■ What is needed
Your output must be the lines below from the line containing "Build an application" to the line containing "in ShoreDroid base", both lines included, reproduced exactly and without pictures.

■ Saved data entries
○ ○ ○ ○
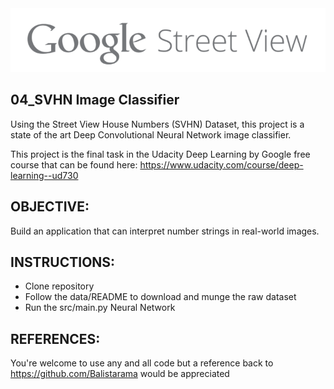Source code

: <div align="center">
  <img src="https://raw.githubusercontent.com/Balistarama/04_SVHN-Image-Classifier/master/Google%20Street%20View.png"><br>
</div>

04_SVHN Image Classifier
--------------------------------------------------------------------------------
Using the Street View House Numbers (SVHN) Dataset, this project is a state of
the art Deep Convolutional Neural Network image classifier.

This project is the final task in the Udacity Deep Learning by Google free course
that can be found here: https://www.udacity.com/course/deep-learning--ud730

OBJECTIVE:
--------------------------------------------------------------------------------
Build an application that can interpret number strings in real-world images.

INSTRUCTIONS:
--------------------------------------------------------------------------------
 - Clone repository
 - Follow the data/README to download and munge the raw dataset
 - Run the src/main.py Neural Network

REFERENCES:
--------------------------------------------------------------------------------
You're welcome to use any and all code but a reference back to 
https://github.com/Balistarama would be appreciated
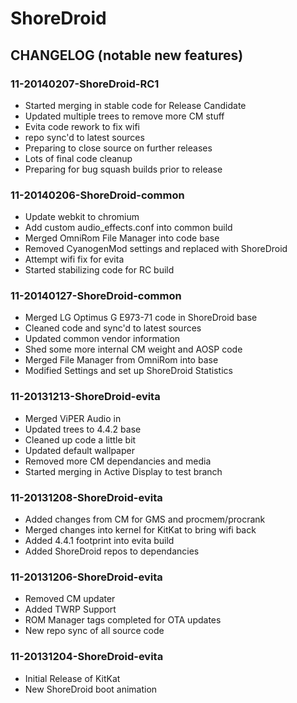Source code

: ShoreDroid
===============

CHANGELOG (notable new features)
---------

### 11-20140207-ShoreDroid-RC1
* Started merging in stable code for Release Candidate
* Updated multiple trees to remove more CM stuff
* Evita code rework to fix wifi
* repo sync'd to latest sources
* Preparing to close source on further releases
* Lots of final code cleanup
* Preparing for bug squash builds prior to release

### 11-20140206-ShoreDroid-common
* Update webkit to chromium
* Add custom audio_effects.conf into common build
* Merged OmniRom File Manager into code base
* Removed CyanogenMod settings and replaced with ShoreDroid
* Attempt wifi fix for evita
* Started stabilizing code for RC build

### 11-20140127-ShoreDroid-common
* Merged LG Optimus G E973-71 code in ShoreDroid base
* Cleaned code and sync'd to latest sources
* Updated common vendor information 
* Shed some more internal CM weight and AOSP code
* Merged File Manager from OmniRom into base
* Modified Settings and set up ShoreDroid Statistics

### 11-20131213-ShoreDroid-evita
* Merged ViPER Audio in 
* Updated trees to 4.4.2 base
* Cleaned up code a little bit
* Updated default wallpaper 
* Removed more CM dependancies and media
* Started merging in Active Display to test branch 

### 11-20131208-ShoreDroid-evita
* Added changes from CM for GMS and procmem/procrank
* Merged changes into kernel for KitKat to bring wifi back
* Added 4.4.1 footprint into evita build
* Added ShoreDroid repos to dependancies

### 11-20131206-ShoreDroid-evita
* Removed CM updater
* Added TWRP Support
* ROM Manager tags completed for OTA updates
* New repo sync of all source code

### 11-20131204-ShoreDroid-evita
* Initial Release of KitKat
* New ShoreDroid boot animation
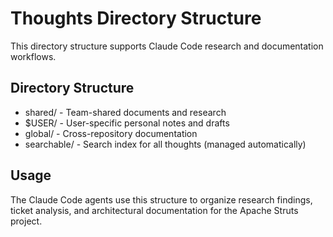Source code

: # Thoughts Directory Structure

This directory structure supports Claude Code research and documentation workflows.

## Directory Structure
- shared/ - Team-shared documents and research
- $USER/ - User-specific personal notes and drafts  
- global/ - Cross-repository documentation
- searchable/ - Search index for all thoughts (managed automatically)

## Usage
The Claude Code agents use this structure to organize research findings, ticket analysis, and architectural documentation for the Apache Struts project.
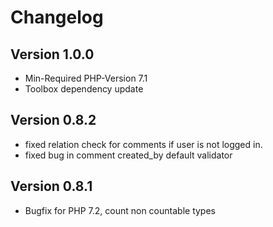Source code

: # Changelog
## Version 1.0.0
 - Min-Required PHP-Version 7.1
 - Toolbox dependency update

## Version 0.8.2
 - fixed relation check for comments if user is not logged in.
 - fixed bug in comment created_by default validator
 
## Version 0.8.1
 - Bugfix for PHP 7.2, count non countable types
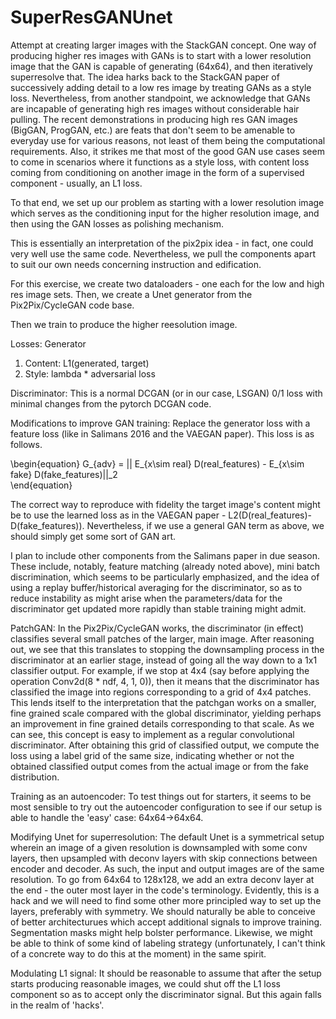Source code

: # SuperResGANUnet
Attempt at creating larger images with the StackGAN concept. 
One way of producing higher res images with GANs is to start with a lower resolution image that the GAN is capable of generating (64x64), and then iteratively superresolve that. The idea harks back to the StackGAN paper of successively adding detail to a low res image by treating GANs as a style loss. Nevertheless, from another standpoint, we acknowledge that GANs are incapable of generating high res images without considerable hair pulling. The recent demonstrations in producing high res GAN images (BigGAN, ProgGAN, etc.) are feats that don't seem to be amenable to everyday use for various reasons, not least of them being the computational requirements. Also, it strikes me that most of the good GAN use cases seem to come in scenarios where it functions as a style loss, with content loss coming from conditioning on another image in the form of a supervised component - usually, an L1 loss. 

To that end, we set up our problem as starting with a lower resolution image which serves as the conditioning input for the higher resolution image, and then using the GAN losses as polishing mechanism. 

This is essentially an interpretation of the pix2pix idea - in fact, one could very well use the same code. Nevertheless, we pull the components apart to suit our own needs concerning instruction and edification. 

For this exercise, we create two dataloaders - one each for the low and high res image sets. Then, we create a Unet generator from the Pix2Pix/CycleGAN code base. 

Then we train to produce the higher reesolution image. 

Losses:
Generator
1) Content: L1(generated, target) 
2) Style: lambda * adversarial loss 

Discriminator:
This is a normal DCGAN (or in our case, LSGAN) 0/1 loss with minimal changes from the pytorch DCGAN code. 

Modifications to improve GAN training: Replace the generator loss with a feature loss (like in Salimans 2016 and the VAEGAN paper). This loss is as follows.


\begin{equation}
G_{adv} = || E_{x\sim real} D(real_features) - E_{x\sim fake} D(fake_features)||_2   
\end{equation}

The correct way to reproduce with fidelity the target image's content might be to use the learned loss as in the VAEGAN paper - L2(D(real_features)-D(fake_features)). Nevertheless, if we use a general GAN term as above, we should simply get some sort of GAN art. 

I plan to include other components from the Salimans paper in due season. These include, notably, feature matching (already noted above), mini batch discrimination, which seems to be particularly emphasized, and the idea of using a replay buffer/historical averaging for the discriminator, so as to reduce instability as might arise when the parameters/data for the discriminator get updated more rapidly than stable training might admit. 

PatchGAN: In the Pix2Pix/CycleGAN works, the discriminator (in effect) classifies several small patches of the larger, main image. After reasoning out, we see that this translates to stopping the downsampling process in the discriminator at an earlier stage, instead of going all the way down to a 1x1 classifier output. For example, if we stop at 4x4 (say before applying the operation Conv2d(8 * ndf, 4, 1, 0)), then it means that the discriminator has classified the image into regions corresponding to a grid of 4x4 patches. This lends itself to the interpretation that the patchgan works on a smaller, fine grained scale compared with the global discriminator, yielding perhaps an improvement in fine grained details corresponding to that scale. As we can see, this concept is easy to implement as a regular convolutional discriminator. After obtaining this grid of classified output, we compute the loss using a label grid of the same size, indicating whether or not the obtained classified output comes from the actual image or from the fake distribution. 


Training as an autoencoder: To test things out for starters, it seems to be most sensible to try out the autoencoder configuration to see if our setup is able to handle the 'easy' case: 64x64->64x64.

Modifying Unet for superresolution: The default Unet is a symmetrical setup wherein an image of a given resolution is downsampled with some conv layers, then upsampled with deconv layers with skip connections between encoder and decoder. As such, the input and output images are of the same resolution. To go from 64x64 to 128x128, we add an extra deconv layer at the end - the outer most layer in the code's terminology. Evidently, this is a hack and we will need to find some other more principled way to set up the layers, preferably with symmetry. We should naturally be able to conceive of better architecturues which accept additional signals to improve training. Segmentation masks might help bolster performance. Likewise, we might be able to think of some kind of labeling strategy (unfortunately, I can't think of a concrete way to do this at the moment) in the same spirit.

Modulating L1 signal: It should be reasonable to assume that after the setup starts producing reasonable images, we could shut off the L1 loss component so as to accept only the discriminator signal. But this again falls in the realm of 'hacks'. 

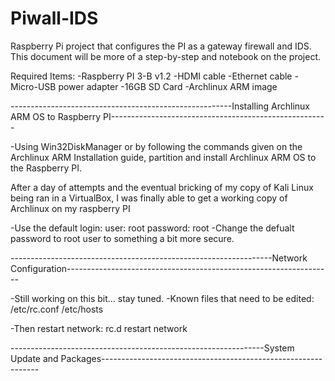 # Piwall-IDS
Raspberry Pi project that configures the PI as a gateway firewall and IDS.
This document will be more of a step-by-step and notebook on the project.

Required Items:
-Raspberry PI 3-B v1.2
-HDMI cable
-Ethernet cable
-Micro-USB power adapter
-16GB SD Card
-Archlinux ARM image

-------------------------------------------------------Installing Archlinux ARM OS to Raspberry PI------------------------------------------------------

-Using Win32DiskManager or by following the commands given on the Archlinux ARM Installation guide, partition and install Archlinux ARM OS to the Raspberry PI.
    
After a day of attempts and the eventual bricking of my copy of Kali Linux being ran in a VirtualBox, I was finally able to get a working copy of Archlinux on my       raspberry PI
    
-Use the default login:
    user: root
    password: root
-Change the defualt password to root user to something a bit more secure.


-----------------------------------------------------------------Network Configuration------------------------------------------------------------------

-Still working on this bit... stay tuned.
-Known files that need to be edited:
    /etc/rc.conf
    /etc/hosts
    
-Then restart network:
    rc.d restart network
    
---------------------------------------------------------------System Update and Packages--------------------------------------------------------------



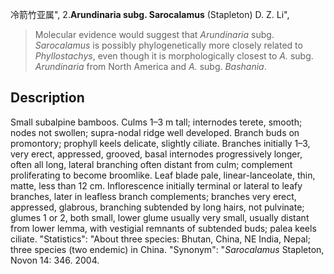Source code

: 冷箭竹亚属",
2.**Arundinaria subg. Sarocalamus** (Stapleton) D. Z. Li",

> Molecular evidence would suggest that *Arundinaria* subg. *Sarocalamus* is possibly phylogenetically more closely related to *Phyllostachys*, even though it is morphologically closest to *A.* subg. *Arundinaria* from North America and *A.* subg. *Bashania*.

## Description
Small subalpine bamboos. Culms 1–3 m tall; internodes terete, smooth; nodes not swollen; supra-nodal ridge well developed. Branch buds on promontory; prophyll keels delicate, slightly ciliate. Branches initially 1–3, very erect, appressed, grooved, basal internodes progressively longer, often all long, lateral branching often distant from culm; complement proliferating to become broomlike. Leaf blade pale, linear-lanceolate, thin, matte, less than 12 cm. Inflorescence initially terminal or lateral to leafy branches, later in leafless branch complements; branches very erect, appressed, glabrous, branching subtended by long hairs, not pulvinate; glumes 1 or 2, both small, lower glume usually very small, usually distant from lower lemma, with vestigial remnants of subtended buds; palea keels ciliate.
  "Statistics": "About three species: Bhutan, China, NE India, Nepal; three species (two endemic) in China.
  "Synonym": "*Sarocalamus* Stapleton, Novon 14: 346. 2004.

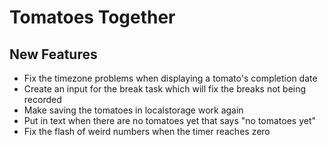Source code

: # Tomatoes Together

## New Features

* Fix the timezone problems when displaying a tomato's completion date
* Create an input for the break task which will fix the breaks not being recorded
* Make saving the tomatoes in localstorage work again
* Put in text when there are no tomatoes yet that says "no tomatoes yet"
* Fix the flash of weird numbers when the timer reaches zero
○ ○ ○ ○
■ Response to this exercise
Build an application that can interpret number strings in real-world images.

INSTRUCTIONS:
--------------------------------------------------------------------------------
 - Clone repository
 - Follow the data/README to download and munge the raw dataset
 - Run the src/main.py Neural Network

REFERENCES:
--------------------------------------------------------------------------------
You're welcome to use any and all code but a reference back to 
https://github.com/Balistarama would be appreciated
Source code

: ShoreDroid
===============

CHANGELOG (notable new features)
---------

### 11-20140207-ShoreDroid-RC1
* Started merging in stable code for Release Candidate
* Updated multiple trees to remove more CM stuff
* Evita code rework to fix wifi
* repo sync'd to latest sources
* Preparing to close source on further releases
* Lots of final code cleanup
* Preparing for bug squash builds prior to release

### 11-20140206-ShoreDroid-common
* Update webkit to chromium
* Add custom audio_effects.conf into common build
* Merged OmniRom File Manager into code base
* Removed CyanogenMod settings and replaced with ShoreDroid
* Attempt wifi fix for evita
* Started stabilizing code for RC build

### 11-20140127-ShoreDroid-common
* Merged LG Optimus G E973-71 code in ShoreDroid base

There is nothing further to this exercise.